Part of the story takes place in the 1960s, ten years after Miranda leaves the island under mysterious circumstances and returns as a famous actress. When she returns, she finds that her stepsister and mother have turned their home into an artists’ colony, and they have fallen on hard times.
She also comes home to find that Joseph has escaped from the prison where he has been held for ten years, convicted of murder. Williams takes us back and forth in time to tell us the story of what really happened the night of the murder, and how it impacted everyone on the island.
The Summer Wives is one of Williams’ strongest novels to date, and the topic of "the haves versus the have nots" is a topical one today. Regular readers of Williams’ novels will recognize the Schuyler name, as many of her novels feature characters from that family.
Ann Mah takes her readers to the Burgundy winemaking region in France in her fantastic novel The Lost Vintage. Kate is studying to take a test to become a master of wine in San Francisco when she returns to her mother’s family vineyard in France to prepare for the test.
While there, Kate and her cousin’s wife are cleaning out a cellar and Kate finds a hidden room. There are hundreds of bottles of vintage wines in the room, where they were placed so that the Nazis wouldn’t find them during their occupation of France.
Kate also discovers that her mother had an aunt, Helene, who was accused of being a collaborator with the Nazis. Helene was shunned by the townspeople, and her family never spoke of her again.
When Kate finds Helene’s journal, she discovers the truth about Helene, which surprises everyone in the family.
The Lost Vintage is a dual timeline story, as we see Helene’s journal entries alongside Kate’s story. Frequently in dual storyline novels, one story is much stronger than the other. In this case, both stories are equally interesting.

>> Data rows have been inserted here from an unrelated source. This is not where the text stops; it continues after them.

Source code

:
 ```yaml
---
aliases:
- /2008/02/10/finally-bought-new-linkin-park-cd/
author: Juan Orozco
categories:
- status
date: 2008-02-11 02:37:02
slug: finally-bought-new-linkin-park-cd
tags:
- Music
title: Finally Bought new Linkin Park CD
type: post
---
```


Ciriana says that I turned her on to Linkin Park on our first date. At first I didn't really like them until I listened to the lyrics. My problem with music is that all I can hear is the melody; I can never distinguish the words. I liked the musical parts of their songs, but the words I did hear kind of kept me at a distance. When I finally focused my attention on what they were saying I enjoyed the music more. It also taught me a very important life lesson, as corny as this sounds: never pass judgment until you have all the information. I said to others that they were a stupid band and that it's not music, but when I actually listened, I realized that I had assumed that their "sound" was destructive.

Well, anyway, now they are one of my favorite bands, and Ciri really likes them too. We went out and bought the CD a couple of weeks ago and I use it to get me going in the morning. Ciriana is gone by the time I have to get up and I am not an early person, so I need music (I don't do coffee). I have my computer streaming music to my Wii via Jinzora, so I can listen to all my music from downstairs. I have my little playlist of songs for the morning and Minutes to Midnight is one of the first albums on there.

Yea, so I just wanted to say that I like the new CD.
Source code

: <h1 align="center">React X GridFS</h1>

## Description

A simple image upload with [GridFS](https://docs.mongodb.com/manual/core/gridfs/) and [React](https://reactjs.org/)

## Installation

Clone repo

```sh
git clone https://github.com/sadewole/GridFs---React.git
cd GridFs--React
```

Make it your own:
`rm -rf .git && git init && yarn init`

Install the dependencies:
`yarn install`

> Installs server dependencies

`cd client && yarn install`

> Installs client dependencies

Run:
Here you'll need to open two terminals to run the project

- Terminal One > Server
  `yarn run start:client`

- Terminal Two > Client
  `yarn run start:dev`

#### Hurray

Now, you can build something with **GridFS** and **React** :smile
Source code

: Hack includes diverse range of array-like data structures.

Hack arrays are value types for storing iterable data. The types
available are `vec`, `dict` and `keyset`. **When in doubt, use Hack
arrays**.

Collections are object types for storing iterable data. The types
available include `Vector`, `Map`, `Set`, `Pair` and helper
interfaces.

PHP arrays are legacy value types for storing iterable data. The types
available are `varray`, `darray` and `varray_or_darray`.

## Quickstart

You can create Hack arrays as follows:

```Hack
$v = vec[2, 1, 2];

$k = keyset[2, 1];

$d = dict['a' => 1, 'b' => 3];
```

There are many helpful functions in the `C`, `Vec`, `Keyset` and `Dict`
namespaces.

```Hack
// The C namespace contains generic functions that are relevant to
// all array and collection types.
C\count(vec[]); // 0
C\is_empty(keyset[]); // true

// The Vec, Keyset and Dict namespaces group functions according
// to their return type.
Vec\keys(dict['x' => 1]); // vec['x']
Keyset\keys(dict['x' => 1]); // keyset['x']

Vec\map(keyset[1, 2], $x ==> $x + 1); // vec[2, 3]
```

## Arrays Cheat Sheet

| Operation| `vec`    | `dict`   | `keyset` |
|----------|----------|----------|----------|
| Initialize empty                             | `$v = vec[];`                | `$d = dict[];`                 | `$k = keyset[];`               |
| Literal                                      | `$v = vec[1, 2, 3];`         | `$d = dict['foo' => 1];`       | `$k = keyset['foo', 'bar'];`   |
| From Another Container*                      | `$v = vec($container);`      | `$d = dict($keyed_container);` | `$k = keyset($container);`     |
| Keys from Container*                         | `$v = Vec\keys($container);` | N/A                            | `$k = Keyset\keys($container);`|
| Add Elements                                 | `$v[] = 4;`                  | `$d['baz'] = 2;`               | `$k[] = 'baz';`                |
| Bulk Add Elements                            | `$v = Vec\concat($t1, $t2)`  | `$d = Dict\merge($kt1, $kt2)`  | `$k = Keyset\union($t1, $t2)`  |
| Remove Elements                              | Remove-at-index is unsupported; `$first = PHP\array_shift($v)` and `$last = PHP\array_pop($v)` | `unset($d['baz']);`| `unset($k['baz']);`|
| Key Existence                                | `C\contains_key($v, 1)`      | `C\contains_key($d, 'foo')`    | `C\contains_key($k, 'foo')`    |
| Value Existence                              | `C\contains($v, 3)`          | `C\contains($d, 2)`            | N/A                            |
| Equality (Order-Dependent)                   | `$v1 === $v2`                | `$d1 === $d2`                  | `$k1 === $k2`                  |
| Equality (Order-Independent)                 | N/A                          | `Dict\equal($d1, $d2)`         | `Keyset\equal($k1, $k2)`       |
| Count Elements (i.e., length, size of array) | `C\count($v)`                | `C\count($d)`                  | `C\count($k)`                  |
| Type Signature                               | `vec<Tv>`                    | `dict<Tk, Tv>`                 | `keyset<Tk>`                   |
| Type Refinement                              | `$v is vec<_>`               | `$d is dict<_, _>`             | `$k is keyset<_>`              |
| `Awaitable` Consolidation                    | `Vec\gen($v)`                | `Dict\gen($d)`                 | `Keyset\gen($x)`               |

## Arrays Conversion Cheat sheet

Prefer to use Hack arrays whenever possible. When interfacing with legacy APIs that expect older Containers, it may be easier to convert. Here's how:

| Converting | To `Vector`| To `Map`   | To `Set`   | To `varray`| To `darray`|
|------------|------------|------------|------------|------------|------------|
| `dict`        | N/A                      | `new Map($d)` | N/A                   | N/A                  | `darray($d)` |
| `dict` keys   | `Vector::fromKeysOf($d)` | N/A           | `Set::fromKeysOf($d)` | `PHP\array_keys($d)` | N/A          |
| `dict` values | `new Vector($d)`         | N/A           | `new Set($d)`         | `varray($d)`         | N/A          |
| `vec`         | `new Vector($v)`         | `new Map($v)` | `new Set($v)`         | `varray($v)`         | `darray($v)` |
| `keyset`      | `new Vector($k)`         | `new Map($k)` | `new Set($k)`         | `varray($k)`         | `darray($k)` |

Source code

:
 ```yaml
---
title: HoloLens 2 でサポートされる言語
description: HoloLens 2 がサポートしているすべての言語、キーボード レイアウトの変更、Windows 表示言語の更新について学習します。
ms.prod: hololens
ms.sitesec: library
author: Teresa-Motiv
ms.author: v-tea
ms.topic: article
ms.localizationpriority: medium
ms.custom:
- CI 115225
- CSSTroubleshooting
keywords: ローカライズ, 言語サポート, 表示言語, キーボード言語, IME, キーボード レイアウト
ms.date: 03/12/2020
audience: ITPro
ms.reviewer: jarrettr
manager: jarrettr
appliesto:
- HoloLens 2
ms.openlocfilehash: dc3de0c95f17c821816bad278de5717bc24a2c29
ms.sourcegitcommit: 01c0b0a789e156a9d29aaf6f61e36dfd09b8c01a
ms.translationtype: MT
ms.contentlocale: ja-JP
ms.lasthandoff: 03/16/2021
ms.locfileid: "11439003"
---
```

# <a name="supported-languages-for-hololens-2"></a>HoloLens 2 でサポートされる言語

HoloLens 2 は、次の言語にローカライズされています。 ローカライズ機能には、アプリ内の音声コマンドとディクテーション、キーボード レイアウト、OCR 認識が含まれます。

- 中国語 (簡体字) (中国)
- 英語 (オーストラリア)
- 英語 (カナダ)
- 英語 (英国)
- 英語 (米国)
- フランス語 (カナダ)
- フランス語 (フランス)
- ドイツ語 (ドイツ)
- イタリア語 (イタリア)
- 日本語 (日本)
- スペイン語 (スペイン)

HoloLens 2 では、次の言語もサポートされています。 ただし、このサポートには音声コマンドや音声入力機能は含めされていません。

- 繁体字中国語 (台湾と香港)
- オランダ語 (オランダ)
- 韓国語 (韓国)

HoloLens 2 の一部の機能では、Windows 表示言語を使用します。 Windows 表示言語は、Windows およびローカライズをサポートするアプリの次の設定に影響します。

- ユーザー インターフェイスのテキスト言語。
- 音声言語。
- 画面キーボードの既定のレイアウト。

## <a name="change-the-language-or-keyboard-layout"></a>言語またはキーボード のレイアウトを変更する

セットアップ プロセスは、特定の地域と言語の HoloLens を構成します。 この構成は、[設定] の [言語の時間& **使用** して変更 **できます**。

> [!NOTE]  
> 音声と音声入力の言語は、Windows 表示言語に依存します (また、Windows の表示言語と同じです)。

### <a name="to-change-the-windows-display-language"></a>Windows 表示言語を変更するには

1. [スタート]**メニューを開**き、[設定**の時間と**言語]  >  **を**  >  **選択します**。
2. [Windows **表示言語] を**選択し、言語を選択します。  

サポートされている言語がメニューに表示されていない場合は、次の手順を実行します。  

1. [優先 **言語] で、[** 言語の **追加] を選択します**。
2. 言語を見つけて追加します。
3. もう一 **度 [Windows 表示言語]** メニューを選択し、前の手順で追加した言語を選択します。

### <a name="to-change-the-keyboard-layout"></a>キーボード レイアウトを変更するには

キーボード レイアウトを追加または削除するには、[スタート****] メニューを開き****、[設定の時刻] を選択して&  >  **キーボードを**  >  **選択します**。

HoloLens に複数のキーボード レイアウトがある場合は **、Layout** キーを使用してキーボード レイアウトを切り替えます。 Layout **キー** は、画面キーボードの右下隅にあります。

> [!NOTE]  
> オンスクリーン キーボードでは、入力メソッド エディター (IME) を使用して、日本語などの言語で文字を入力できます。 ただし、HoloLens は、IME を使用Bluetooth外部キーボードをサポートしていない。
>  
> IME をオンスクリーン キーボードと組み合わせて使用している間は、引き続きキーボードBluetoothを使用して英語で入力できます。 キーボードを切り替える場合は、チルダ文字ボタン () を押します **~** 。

Along with learning all about how to make wine, The Lost Vintage is great for foodies, as Mah shares the delicious meals the family eats, which will make your stomach growl. You can brush up on your French vocabulary as well as you traverse the Burgundy countryside.
In Laura Lippman’s Sunburn, we go to Belleville, a small beach town in Delaware. Polly shows up in Belleville after having abandoned her husband and small daughter after a day at a different beach.
Polly gets a job as a waitress at the High-Ho Tavern. She keeps to herself until the day that Adam shows up as the new cook. Adam is there to keep an eye on Polly for a client. But who is his client? Is it Polly’s abandoned husband?
Adam and Polly fall into a sexual relationship, one that Polly wants to keep secret from everyone in town. Soon Adam falls in love with Polly, and he is conflicted about his responsibility to his client.
We slowly learn that Polly is a complicated woman. She has a secret past, and as Adam falls deeper in love with her, Polly has to fight her feelings for Adam or risk her future.
You get a real feel for this small beach town that comes alive with tourists in the summer season in Sunburn. This book is a homage to the novels of James Cain (The Postman Always Rings Twice, Double Indemnity, and Mildred Pierce), and if you like those noir novels, Sunburn is a must-read.